**PROMPT:**
Review the listing and copy each line that holds the word "Edition".

RECORDS FOR PROCESSING Block Start

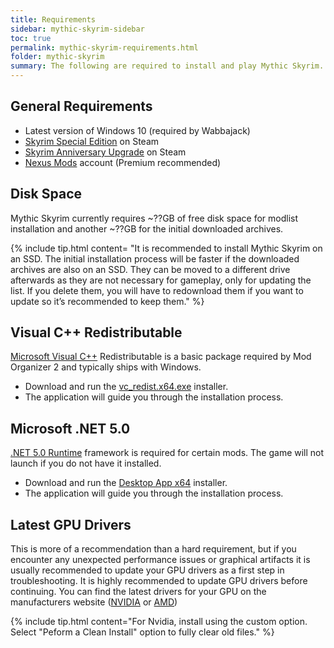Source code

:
 ```yaml
---
title: Requirements
sidebar: mythic-skyrim-sidebar
toc: true
permalink: mythic-skyrim-requirements.html
folder: mythic-skyrim
summary: The following are required to install and play Mythic Skyrim.
---
```


## General Requirements

* Latest version of Windows 10 (required by Wabbajack)
* [Skyrim Special Edition] on Steam
* [Skyrim Anniversary Upgrade] on Steam
* [Nexus Mods] account (Premium recommended)


## Disk Space

Mythic Skyrim currently requires ~??GB of free disk space for modlist installation and another ~??GB for the initial downloaded archives.

{% include tip.html content=
"It is recommended to install Mythic Skyrim on an SSD.
The initial installation process will be faster if the downloaded archives are also on an SSD.
They can be moved to a different drive afterwards as they are not necessary for gameplay, only for updating the list.
If you delete them, you will have to redownload them if you want to update so it’s recommended to keep them." %}


## Visual C++ Redistributable

[Microsoft Visual C++] Redistributable is a basic package required by Mod Organizer 2 and typically ships with Windows.
* Download and run the [vc_redist.x64.exe] installer.
* The application will guide you through the installation process.


## Microsoft .NET 5.0

[.NET 5.0 Runtime] framework is required for certain mods. The game will not launch if you do not have it installed.
* Download and run the [Desktop App x64] installer.
* The application will guide you through the installation process.


## Latest GPU Drivers

This is more of a recommendation than a hard requirement, but if you encounter any unexpected performance issues or graphical artifacts it is usually recommended to update your GPU drivers as a first step in troubleshooting. It is highly recommended to update GPU drivers before continuing.
You can find the latest drivers for your GPU on the manufacturers website ([NVIDIA] or [AMD])

{% include tip.html content="For Nvidia, install using the custom option. Select "Peform a Clean Install" option to fully clear old files." %}


[Skyrim Special Edition]: https://store.steampowered.com/app/489830/The_Elder_Scrolls_V_Skyrim_Special_Edition/
[Skyrim Anniversary Upgrade]: https://store.steampowered.com/app/1746860/The_Elder_Scrolls_V_Skyrim_Anniversary_Upgrade/
[Nexus Mods]: https://www.nexusmods.com/
[NVIDIA]: https://www.nvidia.com/Download/index.aspx
[AMD]: https://www.amd.com/en/support
[Microsoft Visual C++]: https://docs.microsoft.com/en-US/cpp/windows/latest-supported-vc-redist?view=msvc-170
[vc_redist.x64.exe]: https://aka.ms/vs/17/release/vc_redist.x64.exe
[.NET 5.0 Runtime]: https://dotnet.microsoft.com/en-us/download/dotnet/5.0/runtime
[Desktop App x64]: https://dotnet.microsoft.com/en-us/download/dotnet/thank-you/runtime-desktop-5.0.13-windows-x64-installer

RECORDS FOR PROCESSING Block End

**OUTPUT FOR THIS TASK:**
* [Skyrim Special Edition] on Steam
[Skyrim Special Edition]: https://store.steampowered.com/app/489830/The_Elder_Scrolls_V_Skyrim_Special_Edition/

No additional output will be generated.